During the three-year duration of the Frontier Fields program, Hubble will observe six massive galaxy clusters in total. As was the case with the Abell 2744 observations, it will use its Wide Field Camera 3 (WFC3) and Advanced Camera for Surveys (ACS) instruments in parallel, one focused at the galaxy cluster itself, and the other pointed six arc minutes away from it. After six months, following the Earth’s orbit around the Sun, Hubble will be at the opposite side of the sky and the instruments will “swap” targets, producing a more comprehensive and detailed set of observations for the same object in various wavelengths. The first set of pictures of Abell 2744 were obtained during observing sessions that were conducted in November 2013, totaling 67 hours. Hubble will observe Abell 2744 again the following May. In the meantime, Hubble will start observing next week the second galaxy cluster on the Frontier Fields list, the MACSJ 0416.1-240.
“It’s a fabulous demonstration of the synergy between Hubble and Spitzer,” says Pascal Oesch, astronomer with Yale University in New Haven, Conn.

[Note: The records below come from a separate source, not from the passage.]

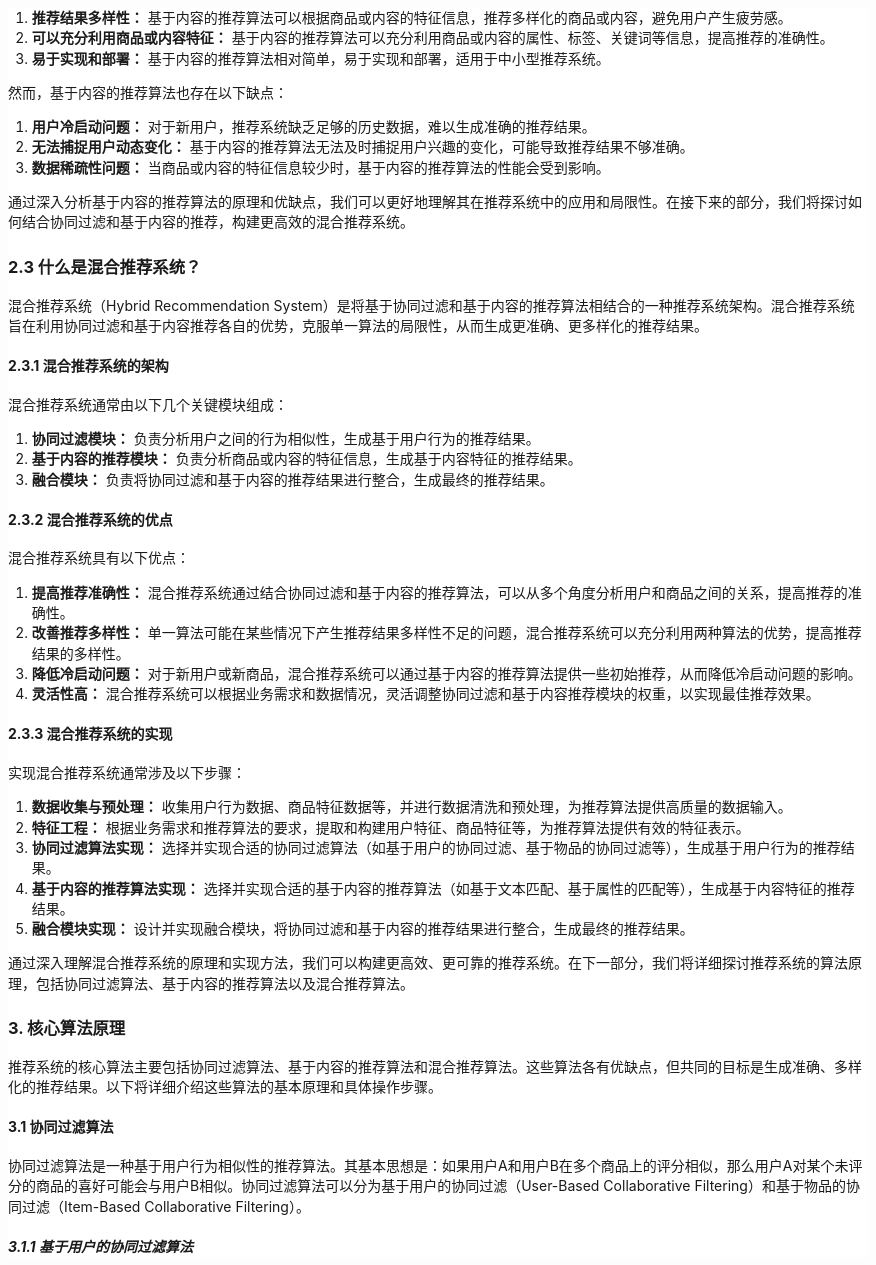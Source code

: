 1. **推荐结果多样性：** 基于内容的推荐算法可以根据商品或内容的特征信息，推荐多样化的商品或内容，避免用户产生疲劳感。
2. **可以充分利用商品或内容特征：** 基于内容的推荐算法可以充分利用商品或内容的属性、标签、关键词等信息，提高推荐的准确性。
3. **易于实现和部署：** 基于内容的推荐算法相对简单，易于实现和部署，适用于中小型推荐系统。

然而，基于内容的推荐算法也存在以下缺点：

1. **用户冷启动问题：** 对于新用户，推荐系统缺乏足够的历史数据，难以生成准确的推荐结果。
2. **无法捕捉用户动态变化：** 基于内容的推荐算法无法及时捕捉用户兴趣的变化，可能导致推荐结果不够准确。
3. **数据稀疏性问题：** 当商品或内容的特征信息较少时，基于内容的推荐算法的性能会受到影响。

通过深入分析基于内容的推荐算法的原理和优缺点，我们可以更好地理解其在推荐系统中的应用和局限性。在接下来的部分，我们将探讨如何结合协同过滤和基于内容的推荐，构建更高效的混合推荐系统。

### 2.3 什么是混合推荐系统？

混合推荐系统（Hybrid Recommendation System）是将基于协同过滤和基于内容的推荐算法相结合的一种推荐系统架构。混合推荐系统旨在利用协同过滤和基于内容推荐各自的优势，克服单一算法的局限性，从而生成更准确、更多样化的推荐结果。

#### 2.3.1 混合推荐系统的架构

混合推荐系统通常由以下几个关键模块组成：

1. **协同过滤模块：** 负责分析用户之间的行为相似性，生成基于用户行为的推荐结果。
2. **基于内容的推荐模块：** 负责分析商品或内容的特征信息，生成基于内容特征的推荐结果。
3. **融合模块：** 负责将协同过滤和基于内容的推荐结果进行整合，生成最终的推荐结果。

#### 2.3.2 混合推荐系统的优点

混合推荐系统具有以下优点：

1. **提高推荐准确性：** 混合推荐系统通过结合协同过滤和基于内容的推荐算法，可以从多个角度分析用户和商品之间的关系，提高推荐的准确性。
2. **改善推荐多样性：** 单一算法可能在某些情况下产生推荐结果多样性不足的问题，混合推荐系统可以充分利用两种算法的优势，提高推荐结果的多样性。
3. **降低冷启动问题：** 对于新用户或新商品，混合推荐系统可以通过基于内容的推荐算法提供一些初始推荐，从而降低冷启动问题的影响。
4. **灵活性高：** 混合推荐系统可以根据业务需求和数据情况，灵活调整协同过滤和基于内容推荐模块的权重，以实现最佳推荐效果。

#### 2.3.3 混合推荐系统的实现

实现混合推荐系统通常涉及以下步骤：

1. **数据收集与预处理：** 收集用户行为数据、商品特征数据等，并进行数据清洗和预处理，为推荐算法提供高质量的数据输入。
2. **特征工程：** 根据业务需求和推荐算法的要求，提取和构建用户特征、商品特征等，为推荐算法提供有效的特征表示。
3. **协同过滤算法实现：** 选择并实现合适的协同过滤算法（如基于用户的协同过滤、基于物品的协同过滤等），生成基于用户行为的推荐结果。
4. **基于内容的推荐算法实现：** 选择并实现合适的基于内容的推荐算法（如基于文本匹配、基于属性的匹配等），生成基于内容特征的推荐结果。
5. **融合模块实现：** 设计并实现融合模块，将协同过滤和基于内容的推荐结果进行整合，生成最终的推荐结果。

通过深入理解混合推荐系统的原理和实现方法，我们可以构建更高效、更可靠的推荐系统。在下一部分，我们将详细探讨推荐系统的算法原理，包括协同过滤算法、基于内容的推荐算法以及混合推荐算法。

### 3. 核心算法原理

推荐系统的核心算法主要包括协同过滤算法、基于内容的推荐算法和混合推荐算法。这些算法各有优缺点，但共同的目标是生成准确、多样化的推荐结果。以下将详细介绍这些算法的基本原理和具体操作步骤。

#### 3.1 协同过滤算法

协同过滤算法是一种基于用户行为相似性的推荐算法。其基本思想是：如果用户A和用户B在多个商品上的评分相似，那么用户A对某个未评分的商品的喜好可能会与用户B相似。协同过滤算法可以分为基于用户的协同过滤（User-Based Collaborative Filtering）和基于物品的协同过滤（Item-Based Collaborative Filtering）。

##### 3.1.1 基于用户的协同过滤算法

“The Space Age has transformed technology, and our view of our planet and ourselves. For the last half-century, NASA has been at the forefront of the scientific exploration of the cosmos. Let’s keep it there,” remarks Mountain.
Indeed, the recent results coming from the Hubble Frontier Fields program are a testament to the pioneering spirit and the leadership role that have been the hallmark of NASA throughout the agency’s celebrated history of exploration of the Cosmos.